Taking care of our children

In February of this year Chase and I decided to look into respite and foster care.  Baby steps are sometimes a good thing when you are trying something new so we decided to get our respite license first.  The process took several months.  We had to wait until March for our mandatory meeting.  Whenever you start respite or foster care you first have to go to meetings.  The meetings are mandatory because they teach you so many things you never thought you would need to know.  How the system works, why it works, what you need to do, what should you not do, how you can help a foster child, how you can help a foster family if you are respite.  There are so many ways to help and encourage the many families and children, it’s amazing!

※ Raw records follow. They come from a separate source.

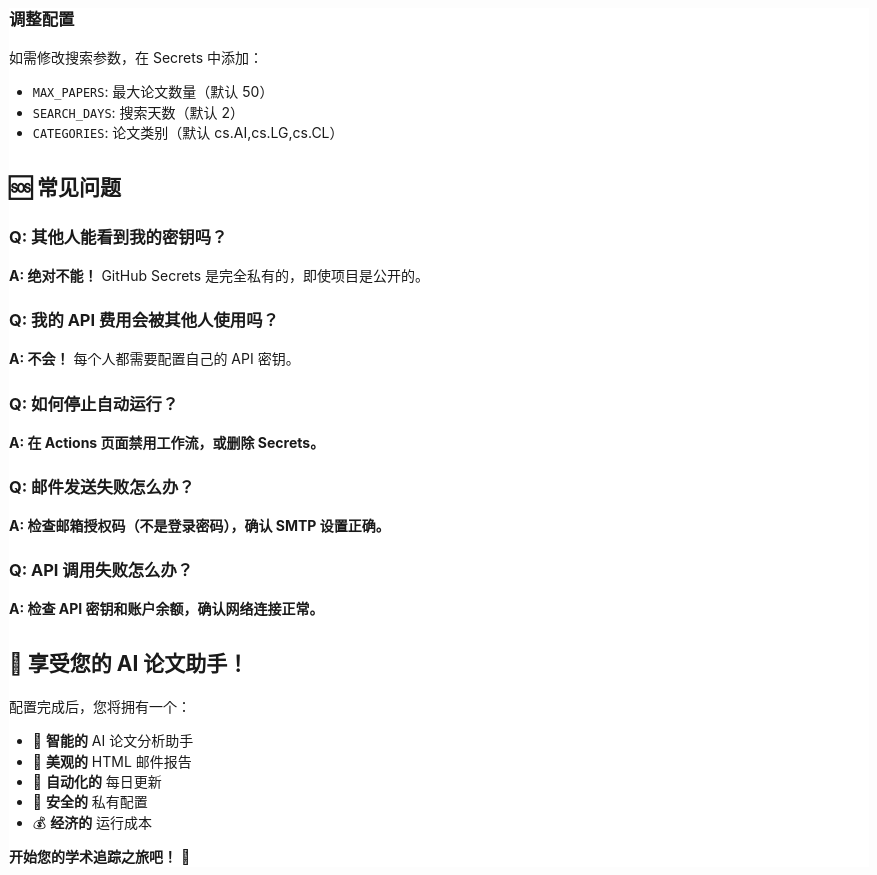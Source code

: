### 调整配置
如需修改搜索参数，在 Secrets 中添加：
- `MAX_PAPERS`: 最大论文数量（默认 50）
- `SEARCH_DAYS`: 搜索天数（默认 2）
- `CATEGORIES`: 论文类别（默认 cs.AI,cs.LG,cs.CL）

## 🆘 常见问题

### Q: 其他人能看到我的密钥吗？
**A: 绝对不能！** GitHub Secrets 是完全私有的，即使项目是公开的。

### Q: 我的 API 费用会被其他人使用吗？
**A: 不会！** 每个人都需要配置自己的 API 密钥。

### Q: 如何停止自动运行？
**A: 在 Actions 页面禁用工作流，或删除 Secrets。**

### Q: 邮件发送失败怎么办？
**A: 检查邮箱授权码（不是登录密码），确认 SMTP 设置正确。**

### Q: API 调用失败怎么办？
**A: 检查 API 密钥和账户余额，确认网络连接正常。**

## 🎉 享受您的 AI 论文助手！

配置完成后，您将拥有一个：
- 🤖 **智能的** AI 论文分析助手
- 📧 **美观的** HTML 邮件报告
- 🔄 **自动化的** 每日更新
- 🔐 **安全的** 私有配置
- 💰 **经济的** 运行成本

**开始您的学术追踪之旅吧！** 🚀 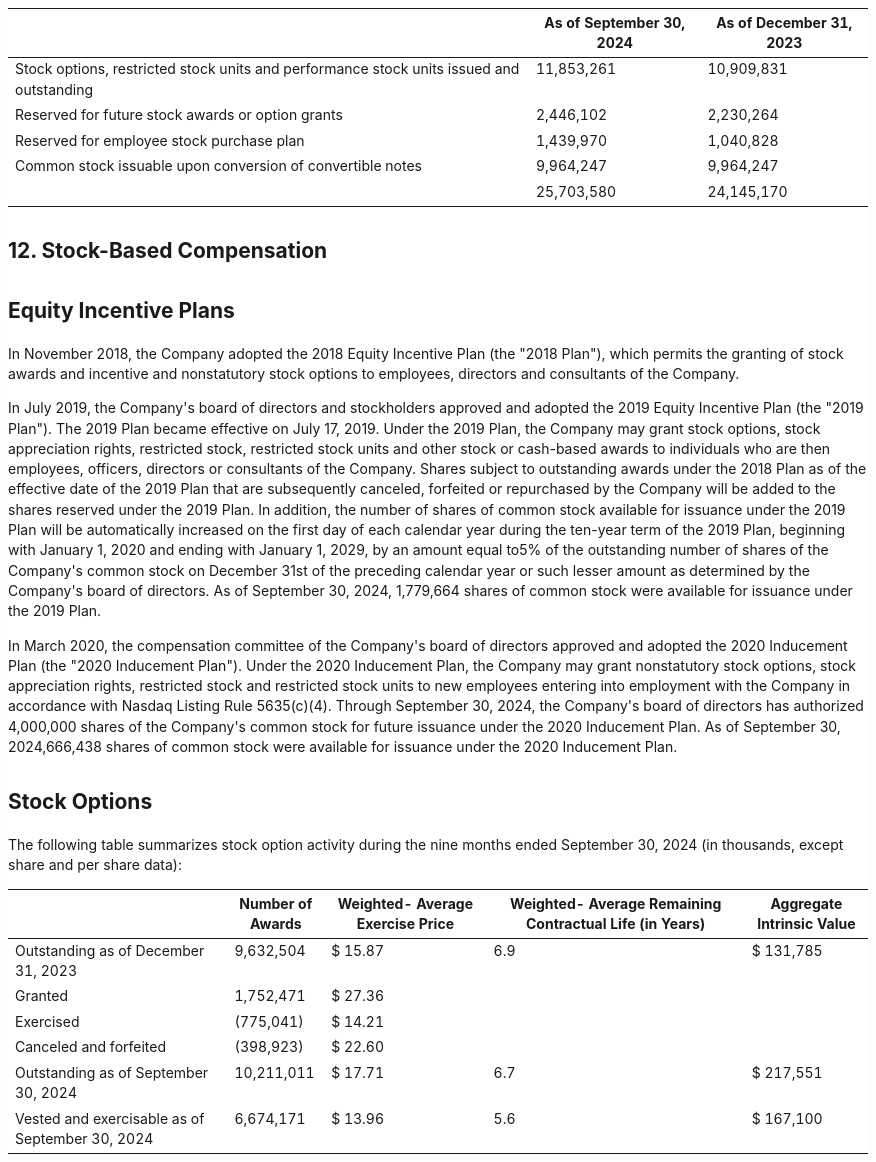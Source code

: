 |                                                                                          | As of September 30, 2024   | As of December 31, 2023   |
|------------------------------------------------------------------------------------------|----------------------------|---------------------------|
| Stock options, restricted stock units and performance stock units issued and outstanding | 11,853,261                 | 10,909,831                |
| Reserved for future stock awards or option grants                                        | 2,446,102                  | 2,230,264                 |
| Reserved for employee stock purchase plan                                                | 1,439,970                  | 1,040,828                 |
| Common stock issuable upon conversion of convertible notes                               | 9,964,247                  | 9,964,247                 |
|                                                                                          | 25,703,580                 | 24,145,170                |

## 12. Stock-Based Compensation

## Equity Incentive Plans

In November 2018, the Company adopted the 2018 Equity Incentive Plan (the "2018 Plan"), which permits the granting of stock awards and incentive and nonstatutory stock options to employees, directors and consultants of the Company.

In July 2019, the Company's board of directors and stockholders approved and adopted the 2019 Equity Incentive Plan (the "2019 Plan"). The 2019 Plan became effective on July 17, 2019. Under the 2019 Plan, the Company may grant stock options, stock appreciation rights, restricted stock, restricted stock units and other stock or cash-based awards to individuals who are then employees, officers, directors or consultants of the Company. Shares subject to outstanding awards under the 2018 Plan as of the effective date of the 2019 Plan that are subsequently canceled, forfeited or repurchased by the Company will be added to the shares reserved under the 2019 Plan. In addition, the number of shares of common stock available for issuance under the 2019 Plan will be automatically increased on the first day of each calendar year during the ten-year term of the 2019 Plan, beginning with January 1, 2020 and ending with January 1, 2029, by an amount equal to5% of the outstanding number of shares of the Company's common stock on December 31st of the preceding calendar year or such lesser amount as determined by the Company's board of directors. As of September 30, 2024, 1,779,664 shares of common stock were available for issuance under the 2019 Plan.

In March 2020, the compensation committee of the Company's board of directors approved and adopted the 2020 Inducement Plan (the "2020 Inducement Plan"). Under the 2020 Inducement Plan, the Company may grant nonstatutory stock options, stock appreciation rights, restricted stock and restricted stock units to new employees entering into employment with the Company in accordance with Nasdaq Listing Rule 5635(c)(4). Through September 30, 2024, the Company's board of directors has authorized 4,000,000 shares of the Company's common stock for future issuance under the 2020 Inducement Plan. As of September 30, 2024,666,438 shares of common stock were available for issuance under the 2020 Inducement Plan.

## Stock Options

The following table summarizes stock option activity during the nine months ended September 30, 2024 (in thousands, except share and per share data):

|                                                 | Number of Awards   | Weighted- Average Exercise Price   | Weighted- Average Remaining Contractual Life (in Years)   | Aggregate Intrinsic Value   |
|-------------------------------------------------|--------------------|------------------------------------|-----------------------------------------------------------|-----------------------------|
| Outstanding as of December 31, 2023             | 9,632,504          | $ 15.87                            | 6.9                                                       | $ 131,785                   |
| Granted                                         | 1,752,471          | $ 27.36                            |                                                           |                             |
| Exercised                                       | (775,041)          | $ 14.21                            |                                                           |                             |
| Canceled and forfeited                          | (398,923)          | $ 22.60                            |                                                           |                             |
| Outstanding as of September 30, 2024            | 10,211,011         | $ 17.71                            | 6.7                                                       | $ 217,551                   |
| Vested and exercisable as of September 30, 2024 | 6,674,171          | $ 13.96                            | 5.6                                                       | $ 167,100                   |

After the meetings it took several months for all of our background checks, screenings, and our interview before we received our license for respite care.  For those of you who are new to this idea of respite care in the foster system, it basically means providing respite for the foster family.  If you provide respite care, then you are supporting the foster families who pour their lives into children every day.  If you have ever been a parent you know this can be the most exhausting rewarding job in the world.  And sometimes a break makes you realize exactly why you pour your life into these little ones.  And a break is what a respite parent gives a foster parent.  It’s a beautiful thing.  A respite provider can be a parent, a sister, a friend, or a neighbor.  Sometimes it’s someone you may know through others.  But the respite provider has to be approved by the state so it can’t just be your parent unless your parent decides to be licensed for respite.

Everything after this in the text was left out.